Non ce l'ho con la primavera, ma con chi sbuffa. Non di certo con le foreste giamaicane, con le risate dei bambini. E poi di crisi abitativa (sì, ancora) e di stagioni che cambiano e noi con loro
Inizio a scrivere questo Spazio Amato con anticipo perché la prossima settimana sarà frenetica e io non sono più abituata alla frenesia. Vivo con calma, sempre un poco impaziente quando devo prendere delle decisioni, ma la mia vita è sicuramente più lenta di quella di tante altre persone. «Come sei calma, Carolina», mi hanno detto in tanti negli ultimi mesi. Piccole scelte quotidiane che mi hanno resa più leggera.

Scrivo dal treno che mi sta riportando a Milano dopo tre settimane a Roma. Sono arrivata il 1° marzo (a Roma) e mi fermerò ancora un altro mese.
L’altra mattina dopo una bella passeggiata in quello che è già diventato il mio parco del cuore, un pensiero pesante si è posato sul cuore: «E poi cosa farò?». Quando si tratta di prendere decisioni sono impaziente. Allora mi hanno ricordato che non ho fretta, «Non metterti fretta, se non c’è». Perché la fretta fa fare bene le cose quando non c’è alternativa, quando bisogna essere veloci e immediati nel prendere decisioni, tipo quando è questione “di vita o di morte”… Ma quando invece non c’è motivo di essere precipitosi la fretta fa fare un sacco di stupidaggini.

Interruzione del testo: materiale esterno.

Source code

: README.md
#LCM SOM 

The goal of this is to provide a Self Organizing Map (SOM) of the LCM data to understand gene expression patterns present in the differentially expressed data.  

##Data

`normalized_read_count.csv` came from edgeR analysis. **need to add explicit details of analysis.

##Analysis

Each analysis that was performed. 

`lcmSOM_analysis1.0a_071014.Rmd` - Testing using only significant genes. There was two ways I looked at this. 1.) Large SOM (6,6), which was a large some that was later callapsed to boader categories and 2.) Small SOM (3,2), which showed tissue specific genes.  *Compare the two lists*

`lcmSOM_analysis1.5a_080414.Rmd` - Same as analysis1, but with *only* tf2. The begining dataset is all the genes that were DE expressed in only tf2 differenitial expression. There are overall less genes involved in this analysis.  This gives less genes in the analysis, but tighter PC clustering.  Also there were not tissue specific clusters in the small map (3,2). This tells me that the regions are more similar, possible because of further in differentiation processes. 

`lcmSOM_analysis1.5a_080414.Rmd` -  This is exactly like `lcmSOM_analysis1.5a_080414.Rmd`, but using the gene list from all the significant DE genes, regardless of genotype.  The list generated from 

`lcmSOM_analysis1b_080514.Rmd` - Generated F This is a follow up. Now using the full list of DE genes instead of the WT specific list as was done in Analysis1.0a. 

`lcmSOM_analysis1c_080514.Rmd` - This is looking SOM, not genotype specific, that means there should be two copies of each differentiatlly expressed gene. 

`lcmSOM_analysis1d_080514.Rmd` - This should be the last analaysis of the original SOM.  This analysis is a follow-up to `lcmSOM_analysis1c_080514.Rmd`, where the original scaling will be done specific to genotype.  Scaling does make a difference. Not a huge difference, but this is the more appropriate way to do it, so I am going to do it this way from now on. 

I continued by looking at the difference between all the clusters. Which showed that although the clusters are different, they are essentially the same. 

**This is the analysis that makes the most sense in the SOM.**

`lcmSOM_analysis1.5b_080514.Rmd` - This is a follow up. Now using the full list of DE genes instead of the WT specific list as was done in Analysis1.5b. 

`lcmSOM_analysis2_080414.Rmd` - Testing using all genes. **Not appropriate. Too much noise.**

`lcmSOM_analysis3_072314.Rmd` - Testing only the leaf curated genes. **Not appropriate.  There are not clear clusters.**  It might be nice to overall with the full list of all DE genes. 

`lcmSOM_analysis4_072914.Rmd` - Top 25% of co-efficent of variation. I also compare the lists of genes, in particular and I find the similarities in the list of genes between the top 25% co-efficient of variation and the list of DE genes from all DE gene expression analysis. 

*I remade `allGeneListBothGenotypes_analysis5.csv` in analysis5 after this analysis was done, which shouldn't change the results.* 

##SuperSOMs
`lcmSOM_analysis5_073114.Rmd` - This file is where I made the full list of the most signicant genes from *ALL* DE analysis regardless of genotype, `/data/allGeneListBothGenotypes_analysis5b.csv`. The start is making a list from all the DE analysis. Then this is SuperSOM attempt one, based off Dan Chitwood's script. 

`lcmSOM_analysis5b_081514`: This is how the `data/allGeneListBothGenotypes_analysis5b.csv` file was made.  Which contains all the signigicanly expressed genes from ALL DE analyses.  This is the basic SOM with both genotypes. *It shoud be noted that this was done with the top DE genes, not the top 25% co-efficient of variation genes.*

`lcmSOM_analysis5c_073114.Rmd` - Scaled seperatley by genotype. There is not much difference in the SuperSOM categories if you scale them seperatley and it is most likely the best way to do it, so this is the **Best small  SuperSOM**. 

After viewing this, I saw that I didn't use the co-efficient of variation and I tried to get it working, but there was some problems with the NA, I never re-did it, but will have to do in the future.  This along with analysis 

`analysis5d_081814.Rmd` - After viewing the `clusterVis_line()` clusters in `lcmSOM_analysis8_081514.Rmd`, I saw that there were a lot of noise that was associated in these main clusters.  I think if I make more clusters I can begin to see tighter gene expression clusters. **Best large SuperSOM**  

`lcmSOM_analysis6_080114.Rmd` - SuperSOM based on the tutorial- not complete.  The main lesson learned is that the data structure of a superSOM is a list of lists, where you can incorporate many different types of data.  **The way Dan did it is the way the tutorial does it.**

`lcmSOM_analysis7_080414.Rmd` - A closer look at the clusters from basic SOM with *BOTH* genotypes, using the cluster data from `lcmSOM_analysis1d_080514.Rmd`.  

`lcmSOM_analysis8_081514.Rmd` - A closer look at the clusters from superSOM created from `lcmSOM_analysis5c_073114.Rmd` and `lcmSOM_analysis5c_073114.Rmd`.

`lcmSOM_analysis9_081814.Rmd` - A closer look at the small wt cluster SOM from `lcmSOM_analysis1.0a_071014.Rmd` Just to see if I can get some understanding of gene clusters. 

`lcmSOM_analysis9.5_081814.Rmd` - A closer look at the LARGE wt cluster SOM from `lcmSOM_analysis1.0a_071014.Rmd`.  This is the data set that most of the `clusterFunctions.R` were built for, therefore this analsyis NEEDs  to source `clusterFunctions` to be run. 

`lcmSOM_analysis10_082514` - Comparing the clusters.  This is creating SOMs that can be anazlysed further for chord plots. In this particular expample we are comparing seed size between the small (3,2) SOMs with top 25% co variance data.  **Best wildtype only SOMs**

E mi infastidisce sempre di più. La fretta di chi corre in macchina, quella di chi sbuffa in coda dietro di me mentre sto rimettendo il portafogli in borsa alla cassa del supermercato, chi appena l’aereo atterra scatta in piedi e apre la cappelliera anche se è seduto nel posto centrale e mi mette in testa la sua valigia.
E intanto sbuffa, sbuffa, sbuffa…
Ma dove devi andare così di fretta? E, anche se arrivassi dove devi arrivare tre minuti prima, pure 10 magari se sei velocissimo a correre, cosa avresti guadagnato, oltre allo stress che ti tiene per mano da quando ti svegli a quando ti addormenti? Mia nonna che era saggia e andava piano in auto, quando le suonavano, diceva: «Se avevi fretta, partivi un quarto d'ora prima». Tiè!
Quando si è di fretta, il tempo non basta mai. Quando provi a cambiare il ritmo, riesci a fare tutto. Non è magia, è che dedichi il tempo giusto alle cose giuste.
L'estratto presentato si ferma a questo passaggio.